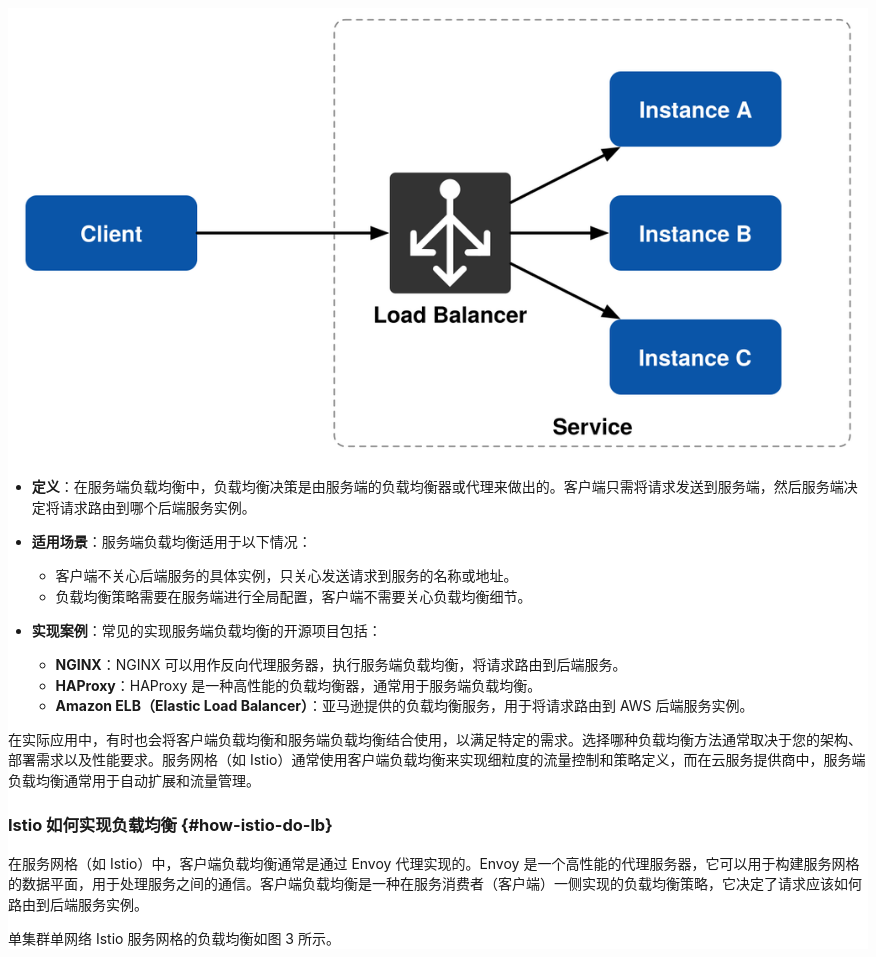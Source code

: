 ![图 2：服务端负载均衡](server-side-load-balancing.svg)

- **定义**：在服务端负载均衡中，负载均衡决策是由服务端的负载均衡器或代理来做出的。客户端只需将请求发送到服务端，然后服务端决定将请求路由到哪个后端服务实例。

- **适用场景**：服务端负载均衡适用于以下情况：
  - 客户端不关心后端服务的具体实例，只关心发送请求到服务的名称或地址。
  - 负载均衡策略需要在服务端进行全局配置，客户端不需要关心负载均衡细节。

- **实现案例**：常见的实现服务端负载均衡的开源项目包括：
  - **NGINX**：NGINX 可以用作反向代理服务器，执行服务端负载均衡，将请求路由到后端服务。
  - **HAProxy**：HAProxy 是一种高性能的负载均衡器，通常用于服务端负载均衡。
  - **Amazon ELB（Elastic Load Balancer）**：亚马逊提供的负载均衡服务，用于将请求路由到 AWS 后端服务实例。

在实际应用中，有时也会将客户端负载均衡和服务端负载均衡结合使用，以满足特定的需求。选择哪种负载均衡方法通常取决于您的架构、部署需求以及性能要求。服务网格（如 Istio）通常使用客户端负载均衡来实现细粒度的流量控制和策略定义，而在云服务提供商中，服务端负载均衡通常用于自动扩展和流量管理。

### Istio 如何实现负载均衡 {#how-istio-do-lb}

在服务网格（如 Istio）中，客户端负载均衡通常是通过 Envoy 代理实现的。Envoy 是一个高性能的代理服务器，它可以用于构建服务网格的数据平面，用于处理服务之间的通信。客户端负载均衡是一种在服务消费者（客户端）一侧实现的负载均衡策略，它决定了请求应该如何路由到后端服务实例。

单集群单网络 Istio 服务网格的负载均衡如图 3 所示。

PROMPT:
Within this material, how many lines include the word "Istio"? State only the number.

SOLUTION:
4